Un objet technique automatisé se lit sur deux circuits parallèles. La chaîne d’énergie alimente, distribue, convertit et transmet la puissance jusqu’à l’action. La chaîne d’information acquiert, traite et communique les données qui décident du moment. L’une agit, l’autre commande, et leur point de rencontre explique tout le comportement de la machine.
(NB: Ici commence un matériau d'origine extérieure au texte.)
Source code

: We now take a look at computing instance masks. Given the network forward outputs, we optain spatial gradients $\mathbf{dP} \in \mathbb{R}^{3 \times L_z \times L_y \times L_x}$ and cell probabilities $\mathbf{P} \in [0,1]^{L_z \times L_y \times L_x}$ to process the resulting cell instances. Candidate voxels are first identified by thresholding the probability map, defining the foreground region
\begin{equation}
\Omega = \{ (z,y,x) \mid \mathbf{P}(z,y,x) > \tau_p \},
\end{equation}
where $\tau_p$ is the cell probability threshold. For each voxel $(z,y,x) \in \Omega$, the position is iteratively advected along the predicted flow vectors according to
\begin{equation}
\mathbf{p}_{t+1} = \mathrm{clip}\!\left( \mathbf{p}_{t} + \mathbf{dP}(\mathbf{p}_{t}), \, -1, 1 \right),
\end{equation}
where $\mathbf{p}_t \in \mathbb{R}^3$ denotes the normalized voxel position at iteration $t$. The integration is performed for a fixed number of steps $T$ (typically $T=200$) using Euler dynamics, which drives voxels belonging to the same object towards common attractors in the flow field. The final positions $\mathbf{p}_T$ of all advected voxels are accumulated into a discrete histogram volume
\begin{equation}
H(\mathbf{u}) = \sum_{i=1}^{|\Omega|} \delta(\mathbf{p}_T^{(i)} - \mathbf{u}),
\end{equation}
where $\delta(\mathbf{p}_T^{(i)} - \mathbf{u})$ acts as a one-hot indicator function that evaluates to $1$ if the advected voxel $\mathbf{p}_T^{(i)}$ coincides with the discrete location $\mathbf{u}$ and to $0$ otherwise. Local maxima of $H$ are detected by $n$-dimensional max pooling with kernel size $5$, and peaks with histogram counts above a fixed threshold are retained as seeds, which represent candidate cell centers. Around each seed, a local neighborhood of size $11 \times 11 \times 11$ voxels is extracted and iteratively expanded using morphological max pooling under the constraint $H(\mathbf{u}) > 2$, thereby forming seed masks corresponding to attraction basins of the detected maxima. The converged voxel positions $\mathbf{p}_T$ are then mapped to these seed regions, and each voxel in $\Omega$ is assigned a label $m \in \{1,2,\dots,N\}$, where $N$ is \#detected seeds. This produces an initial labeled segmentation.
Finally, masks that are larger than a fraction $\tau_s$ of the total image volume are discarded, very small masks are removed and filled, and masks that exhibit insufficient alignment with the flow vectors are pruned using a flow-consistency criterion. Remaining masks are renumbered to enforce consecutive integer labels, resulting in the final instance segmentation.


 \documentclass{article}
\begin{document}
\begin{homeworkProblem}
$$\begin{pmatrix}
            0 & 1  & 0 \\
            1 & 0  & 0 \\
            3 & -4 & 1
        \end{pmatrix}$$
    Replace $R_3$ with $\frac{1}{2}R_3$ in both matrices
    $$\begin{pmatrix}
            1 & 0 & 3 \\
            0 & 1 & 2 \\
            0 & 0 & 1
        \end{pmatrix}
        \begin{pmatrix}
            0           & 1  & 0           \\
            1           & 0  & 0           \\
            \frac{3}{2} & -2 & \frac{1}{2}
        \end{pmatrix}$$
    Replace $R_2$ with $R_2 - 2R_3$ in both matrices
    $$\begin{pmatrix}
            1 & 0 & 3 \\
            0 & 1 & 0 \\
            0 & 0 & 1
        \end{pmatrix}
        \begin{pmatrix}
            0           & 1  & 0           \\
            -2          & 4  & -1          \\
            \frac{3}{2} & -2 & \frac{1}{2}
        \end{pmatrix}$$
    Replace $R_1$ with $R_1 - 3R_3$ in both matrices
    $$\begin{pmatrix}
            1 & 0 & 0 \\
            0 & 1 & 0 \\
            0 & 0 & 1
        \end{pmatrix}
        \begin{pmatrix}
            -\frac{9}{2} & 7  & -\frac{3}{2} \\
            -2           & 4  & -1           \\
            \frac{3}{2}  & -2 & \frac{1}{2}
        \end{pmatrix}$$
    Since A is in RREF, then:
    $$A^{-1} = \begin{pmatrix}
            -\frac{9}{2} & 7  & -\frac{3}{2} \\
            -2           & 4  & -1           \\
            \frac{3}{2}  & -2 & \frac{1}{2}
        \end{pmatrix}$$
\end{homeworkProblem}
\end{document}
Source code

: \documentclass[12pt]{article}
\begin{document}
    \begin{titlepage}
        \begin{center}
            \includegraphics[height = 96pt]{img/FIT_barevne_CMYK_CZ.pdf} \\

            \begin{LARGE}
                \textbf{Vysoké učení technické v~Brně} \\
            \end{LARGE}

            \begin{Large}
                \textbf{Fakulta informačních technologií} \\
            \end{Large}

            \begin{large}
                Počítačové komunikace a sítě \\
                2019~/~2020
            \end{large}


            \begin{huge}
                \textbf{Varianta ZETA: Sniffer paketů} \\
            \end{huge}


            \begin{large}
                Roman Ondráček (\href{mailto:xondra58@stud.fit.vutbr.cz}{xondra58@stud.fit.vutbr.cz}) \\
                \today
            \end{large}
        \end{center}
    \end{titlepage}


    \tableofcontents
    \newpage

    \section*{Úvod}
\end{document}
Deux circuits, deux natures de grandeur
La confusion la plus tenace consiste à traiter les deux chaînes comme deux moitiés d’un même tuyau. Elles ne transportent pas la même chose et n’obéissent pas aux mêmes lois.
L’énergie se compte en joules, son débit en watts, et elle se dégrade à chaque passage. Le théorème publié par Sadi Carnot en 1824 fixe une limite haute au rendement de toute machine thermique, indépendamment de la qualité de sa fabrication. Aucune astuce de conception ne franchit ce plafond : une partie de ce qui entre repart en chaleur.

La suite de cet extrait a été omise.